At this point, I was given some information about post radiation lung disorders. After doing extensive research it certainly seems a possiblity this is what has been happening to my lungs. I am eager to discuss this with my lung doctor and she is supposed to call me this afternoon and meet with me on Thursday morning. I don't want to speculate at this point and I am not qualified to do so but I am certainly concerned. I was to return to work May 1. I don't see how that would be possible, but that decision is the doctor's not mine. I do know that I would need a lot of arrangements made in order to do that. I work a stressful job where there is no time for breaks other than the scheduled half hour lunch and two fifteen minute breaks.

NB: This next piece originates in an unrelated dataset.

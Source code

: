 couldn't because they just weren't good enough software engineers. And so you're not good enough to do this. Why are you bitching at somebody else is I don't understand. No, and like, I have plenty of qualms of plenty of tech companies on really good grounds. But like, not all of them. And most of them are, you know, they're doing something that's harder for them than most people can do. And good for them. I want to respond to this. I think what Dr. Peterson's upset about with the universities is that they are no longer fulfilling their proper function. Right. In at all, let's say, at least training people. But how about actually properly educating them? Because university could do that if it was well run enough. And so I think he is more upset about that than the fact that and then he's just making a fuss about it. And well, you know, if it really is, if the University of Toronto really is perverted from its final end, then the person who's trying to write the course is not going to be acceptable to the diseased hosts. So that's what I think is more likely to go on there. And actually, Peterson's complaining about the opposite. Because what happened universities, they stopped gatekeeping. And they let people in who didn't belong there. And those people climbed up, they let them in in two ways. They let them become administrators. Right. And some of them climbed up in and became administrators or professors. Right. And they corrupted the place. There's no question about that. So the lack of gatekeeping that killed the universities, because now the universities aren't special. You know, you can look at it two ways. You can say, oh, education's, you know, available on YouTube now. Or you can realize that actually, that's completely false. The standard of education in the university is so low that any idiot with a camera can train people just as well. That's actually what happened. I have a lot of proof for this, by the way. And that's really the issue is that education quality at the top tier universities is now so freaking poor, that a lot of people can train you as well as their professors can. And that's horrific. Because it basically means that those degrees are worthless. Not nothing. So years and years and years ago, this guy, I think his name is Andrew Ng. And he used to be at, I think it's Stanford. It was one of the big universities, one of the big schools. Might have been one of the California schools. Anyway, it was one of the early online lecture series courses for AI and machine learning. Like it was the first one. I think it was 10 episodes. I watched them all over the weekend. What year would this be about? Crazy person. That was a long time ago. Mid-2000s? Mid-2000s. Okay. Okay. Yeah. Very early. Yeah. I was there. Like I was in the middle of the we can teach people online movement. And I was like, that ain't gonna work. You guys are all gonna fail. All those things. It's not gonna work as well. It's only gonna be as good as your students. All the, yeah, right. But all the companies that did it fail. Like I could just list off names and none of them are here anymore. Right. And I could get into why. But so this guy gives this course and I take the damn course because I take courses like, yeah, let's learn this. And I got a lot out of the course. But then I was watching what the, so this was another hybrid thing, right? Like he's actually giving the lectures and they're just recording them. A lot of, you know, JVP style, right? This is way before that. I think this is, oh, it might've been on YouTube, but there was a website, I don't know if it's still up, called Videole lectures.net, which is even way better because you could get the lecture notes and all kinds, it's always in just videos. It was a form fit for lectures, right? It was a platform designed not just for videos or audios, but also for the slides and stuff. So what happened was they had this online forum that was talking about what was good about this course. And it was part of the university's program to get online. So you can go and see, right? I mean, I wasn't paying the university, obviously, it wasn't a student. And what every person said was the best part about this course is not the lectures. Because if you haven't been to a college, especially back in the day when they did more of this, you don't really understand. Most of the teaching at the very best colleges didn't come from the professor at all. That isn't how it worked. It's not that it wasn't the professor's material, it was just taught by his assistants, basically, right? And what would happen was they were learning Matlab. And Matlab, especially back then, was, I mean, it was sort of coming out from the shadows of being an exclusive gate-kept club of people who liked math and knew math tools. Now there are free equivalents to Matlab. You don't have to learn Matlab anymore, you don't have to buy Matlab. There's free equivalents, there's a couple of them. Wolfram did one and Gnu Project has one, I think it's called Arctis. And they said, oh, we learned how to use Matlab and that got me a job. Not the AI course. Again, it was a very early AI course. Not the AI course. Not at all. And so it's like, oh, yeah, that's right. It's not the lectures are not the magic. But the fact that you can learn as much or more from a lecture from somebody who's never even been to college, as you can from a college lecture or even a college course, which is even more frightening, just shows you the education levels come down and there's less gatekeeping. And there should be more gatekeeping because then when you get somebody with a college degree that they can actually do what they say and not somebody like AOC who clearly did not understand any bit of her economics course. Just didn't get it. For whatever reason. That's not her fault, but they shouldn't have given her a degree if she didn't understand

I haven't been online too much. My son continues to have intestinal issues and I am greatly concerned about him. He was hospitalized eight weeks ago for several days and has been to the ER twice since then. He did come over yesterday and we managed to have an Easter dinner with my husband doing most of the work. My mother and sister also joined us. It didn't feel like a holiday of any kind. Even with the oxygen when I try to do physical things I have problems. I am tethered to lines and have to get to the main tank to change the setting if I am moving about or sitting. I certainly hope that this is going to be for a short time.


Cynthia said...

I haven't been commenting much, but I've been reading. You stay in my prayers, dear lady, and I hope your next appointment with your lung doctor provides you with some answers and a pathway to feeling better.

Virginia said...

Oh Nelle, this sounds really tough. We are so sorry you have this ordeal to go through. As always we keep wishing the best for you.


Judith HeartSong said...

Oh Nelle, I wish you easy breathing and a good rest.... you have been through so much and have maintained a really positive attitude. We send love and best wishes and I agree with Cynthia..... I hope you get some answers that will help.


I am sorry to hear that the pleural effusion is now larger and that you have all these problems. It must be difficult to be tethered, as you call it, to the oxygen tank. I know it's supposed to help you, even though it doesn't seem to be. Please take care of yourself. You'll be in my prayers.